Il rovescio della medaglia dell’importanza che, negli ultimi anni, hanno assunto le tematiche legate alla sostenibilità costituisce il fenomeno del Greenwashing, o ambientalismo di facciata, che consiste in una strategia di comunicazione aziendale volta a presentare in modo falso o esagerato l’impegno dell’impresa a favore dell’ambiente, oppure in una strategia di comunicazione mirata a sopravvalutare le prestazioni ambientali dei propri prodotti.
Data l’ampia diffusione di questa pratica scorretta, tutti i Paesi sviluppati del mondo si sono mobilitati per introdurre misure volte a contrastarla. Nel corso del secondo capitolo verranno presentate le misure anti Greenwashing introdotte dall’Unione Europea (con un focus su Italia e Francia), dagli Stati Uniti d’America e dal Regno Unito, per tutelare aziende e consumatori.
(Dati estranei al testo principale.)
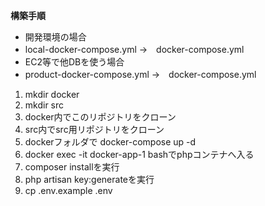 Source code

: **構築手順**
+ 開発環境の場合
+ local-docker-compose.yml →　docker-compose.yml
+ EC2等で他DBを使う場合
+ product-docker-compose.yml →　docker-compose.yml

1. mkdir docker
2. mkdir src
3. docker内でこのリポジトリをクローン
4. src内でsrc用リポジトリをクローン
5. dockerフォルダで docker-compose up -d
6. docker exec -it docker-app-1 bashでphpコンテナへ入る
7. composer installを実行
8. php artisan key:generateを実行
9. cp .env.example .env
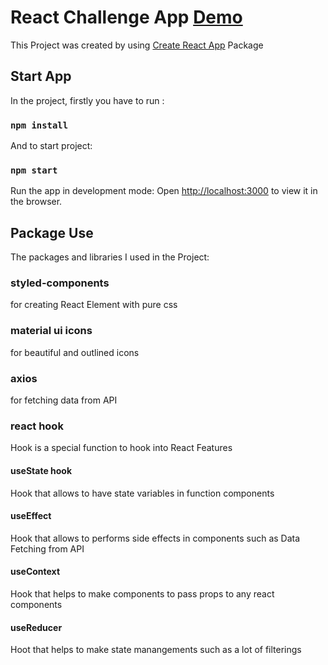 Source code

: # React Challenge App [Demo](https://react-challenge-jad.netlify.app/)

This Project was created by using [Create React App](https://github.com/facebook/create-react-app) Package

## Start App

In the project, firstly you have to run :

### `npm install`

And to start project:

### `npm start`

Run the app in development mode:
Open [http://localhost:3000](http://localhost:3000/) to view it in the browser.

## Package Use

The packages and libraries I used in the Project:

### styled-components

for creating React Element with pure css

### material ui icons

for beautiful and outlined icons

### axios

for fetching data from API

### react hook

Hook is a special function to hook into React Features

#### useState hook

Hook that allows to have state variables in function components

#### useEffect

Hook that allows to performs side effects in components such as Data Fetching from API

#### useContext

Hook that helps to make components to pass props to any react components

#### useReducer

Hoot that helps to make state manangements such as a lot of filterings
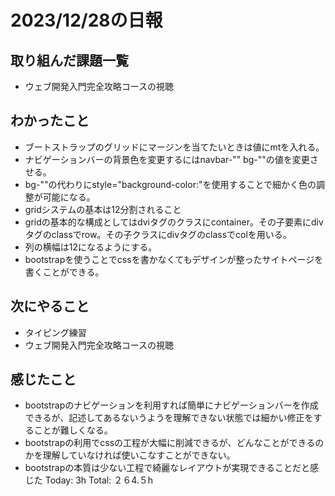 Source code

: # 2023/12/28の日報
## 取り組んだ課題一覧
* ウェブ開発入門完全攻略コースの視聴
## わかったこと
* ブートストラップのグリッドにマージンを当てたいときは値にmtを入れる。
* ナビゲーションバーの背景色を変更するにはnavbar-"" bg-""の値を変更させる。
* bg-""の代わりにstyle="background-color:"を使用することで細かく色の調整が可能になる。
* gridシステムの基本は12分割されること
* gridの基本的な構成としてはdviタグのクラスにcontainer。その子要素にdivタグのclassでrow。その子クラスにdivタグのclassでcolを用いる。
* 列の横幅は12になるようにする。
* bootstrapを使うことでcssを書かなくてもデザインが整ったサイトページを書くことができる。
## 次にやること
*  タイピング練習
*  ウェブ開発入門完全攻略コースの視聴
## 感じたこと
* bootstrapのナビゲーションを利用すれば簡単にナビゲーションバーを作成できるが、記述してあるないうようを理解できない状態では細かい修正をすることが難しくなる。
* bootstrapの利用でcssの工程が大幅に削減できるが、どんなことができるのかを理解していなければ使いこなすことができない。
* bootstrapの本質は少ない工程で綺麗なレイアウトが実現できることだと感じた
Today: 3h
Total: ２６4.５h
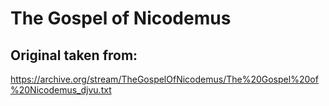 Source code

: #  The Gospel of Nicodemus

## Original taken from:

https://archive.org/stream/TheGospelOfNicodemus/The%20Gospel%20of%20Nicodemus_djvu.txt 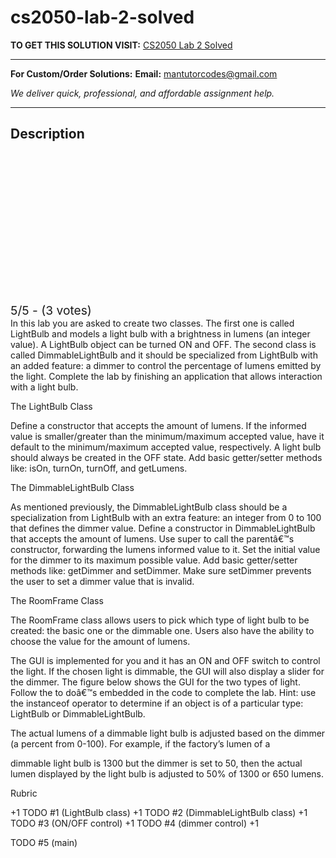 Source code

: # cs2050-lab-2-solved
**TO GET THIS SOLUTION VISIT:** [CS2050 Lab 2 Solved](https://mantutor.com/product/cs2050-introduction-solved-5/)


---

**For Custom/Order Solutions:** **Email:** mantutorcodes@gmail.com  

*We deliver quick, professional, and affordable assignment help.*

---

<h2>Description</h2>



<div class="kk-star-ratings kksr-auto kksr-align-center kksr-valign-top" data-payload="{&quot;align&quot;:&quot;center&quot;,&quot;id&quot;:&quot;112848&quot;,&quot;slug&quot;:&quot;default&quot;,&quot;valign&quot;:&quot;top&quot;,&quot;ignore&quot;:&quot;&quot;,&quot;reference&quot;:&quot;auto&quot;,&quot;class&quot;:&quot;&quot;,&quot;count&quot;:&quot;3&quot;,&quot;legendonly&quot;:&quot;&quot;,&quot;readonly&quot;:&quot;&quot;,&quot;score&quot;:&quot;5&quot;,&quot;starsonly&quot;:&quot;&quot;,&quot;best&quot;:&quot;5&quot;,&quot;gap&quot;:&quot;4&quot;,&quot;greet&quot;:&quot;Rate this product&quot;,&quot;legend&quot;:&quot;5\/5 - (3 votes)&quot;,&quot;size&quot;:&quot;24&quot;,&quot;title&quot;:&quot;CS2050 Lab 2 Solved&quot;,&quot;width&quot;:&quot;138&quot;,&quot;_legend&quot;:&quot;{score}\/{best} - ({count} {votes})&quot;,&quot;font_factor&quot;:&quot;1.25&quot;}">

<div class="kksr-stars">

<div class="kksr-stars-inactive">
            <div class="kksr-star" data-star="1" style="padding-right: 4px">


<div class="kksr-icon" style="width: 24px; height: 24px;"></div>
        </div>
            <div class="kksr-star" data-star="2" style="padding-right: 4px">


<div class="kksr-icon" style="width: 24px; height: 24px;"></div>
        </div>
            <div class="kksr-star" data-star="3" style="padding-right: 4px">


<div class="kksr-icon" style="width: 24px; height: 24px;"></div>
        </div>
            <div class="kksr-star" data-star="4" style="padding-right: 4px">


<div class="kksr-icon" style="width: 24px; height: 24px;"></div>
        </div>
            <div class="kksr-star" data-star="5" style="padding-right: 4px">


<div class="kksr-icon" style="width: 24px; height: 24px;"></div>
        </div>
    </div>

<div class="kksr-stars-active" style="width: 138px;">
            <div class="kksr-star" style="padding-right: 4px">


<div class="kksr-icon" style="width: 24px; height: 24px;"></div>
        </div>
            <div class="kksr-star" style="padding-right: 4px">


<div class="kksr-icon" style="width: 24px; height: 24px;"></div>
        </div>
            <div class="kksr-star" style="padding-right: 4px">


<div class="kksr-icon" style="width: 24px; height: 24px;"></div>
        </div>
            <div class="kksr-star" style="padding-right: 4px">


<div class="kksr-icon" style="width: 24px; height: 24px;"></div>
        </div>
            <div class="kksr-star" style="padding-right: 4px">


<div class="kksr-icon" style="width: 24px; height: 24px;"></div>
        </div>
    </div>
</div>


<div class="kksr-legend" style="font-size: 19.2px;">
            5/5 - (3 votes)    </div>
    </div>
In this lab you are asked to create two classes. The first one is called LightBulb and models a light bulb with a brightness in lumens (an integer value). A LightBulb object can be turned ON and OFF. The second class is called DimmableLightBulb and it should be specialized from LightBulb with an added feature: a dimmer to control the percentage of lumens emitted by the light. Complete the lab by finishing an application that allows interaction with a light bulb.

The LightBulb Class

Define a constructor that accepts the amount of lumens. If the informed value is smaller/greater than the minimum/maximum accepted value, have it default to the minimum/maximum accepted value, respectively. A light bulb should always be created in the OFF state. Add basic getter/setter methods like: isOn, turnOn, turnOff, and getLumens.

The DimmableLightBulb Class

As mentioned previously, the DimmableLightBulb class should be a specialization from LightBulb with an extra feature: an integer from 0 to 100 that defines the dimmer value. Define a constructor in DimmableLightBulb that accepts the amount of lumens. Use super to call the parentâ€™s constructor, forwarding the lumens informed value to it. Set the initial value for the dimmer to its maximum possible value. Add basic getter/setter methods like: getDimmer and setDimmer. Make sure setDimmer prevents the user to set a dimmer value that is invalid.

The RoomFrame Class

The RoomFrame class allows users to pick which type of light bulb to be created: the basic one or the dimmable one. Users also have the ability to choose the value for the amount of lumens.

The GUI is implemented for you and it has an ON and OFF switch to control the light. If the chosen light is dimmable, the GUI will also display a slider for the dimmer. The figure below shows the GUI for the two types of light. Follow the to doâ€™s embedded in the code to complete the lab. Hint: use the instanceof operator to determine if an object is of a particular type: LightBulb or DimmableLightBulb.

The actual lumens of a dimmable light bulb is adjusted based on the dimmer (a percent from 0-100). For example, if the factory’s lumen of a

dimmable light bulb is 1300 but the dimmer is set to 50, then the actual lumen displayed by the light bulb is adjusted to 50% of 1300 or 650 lumens.

Rubric

+1 TODO #1 (LightBulb class) +1 TODO #2 (DimmableLightBulb class) +1 TODO #3 (ON/OFF control) +1 TODO #4 (dimmer control) +1

TODO #5 (main)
Tutte le riflessioni fatte saranno accompagnate dall’esposizione di casi reali di Greenwashing che hanno colpito grandi aziende, quali: Eni, Volkswagen e Ryanair.
Infine, il terzo capitolo del mio elaborato tratta il fenomeno del Greenwashing nel settore petrolifero e del gas. Nonostante questa sia l’industria più inquinante al mondo, le major petrolifere di tutto il mondo si dichiarano attente alla salvaguardia dell’ambiente, a tal punto che alcune di esse hanno affermato di trasformarsi, nel giro di pochi anni, in aziende di energia pulita. Tuttavia, le parole non bastano: ce lo dimostra uno studio giapponese, illustrato nel terzo capitolo, che analizza le parole, le strategie e gli investimenti sostenuti da quattro delle major petrolifere (Chevron, ExxonMobil, BP e Shell), per quanto riguarda il loro processo di transizione verso l'energia pulita. Lo studio si basa su dati raccolti in un lasso di tempo di dodici anni (2009-2020) e ci illustra come l’aumento delle parole contenute nei report aziendali relative alla decarbonizzazione e alla transizione energetica non coincida con le azioni implementate e con gli investimenti effettuati dalle stesse aziende.
La conclusione che possiamo trarre è che, fino a quando le azioni e gli investimenti effettuati dalle aziende, nell’ambito della sostenibilità, non saranno allineati alle parole spese e agli impegni presi, si continuerà a sentire parlare di Greenwashing.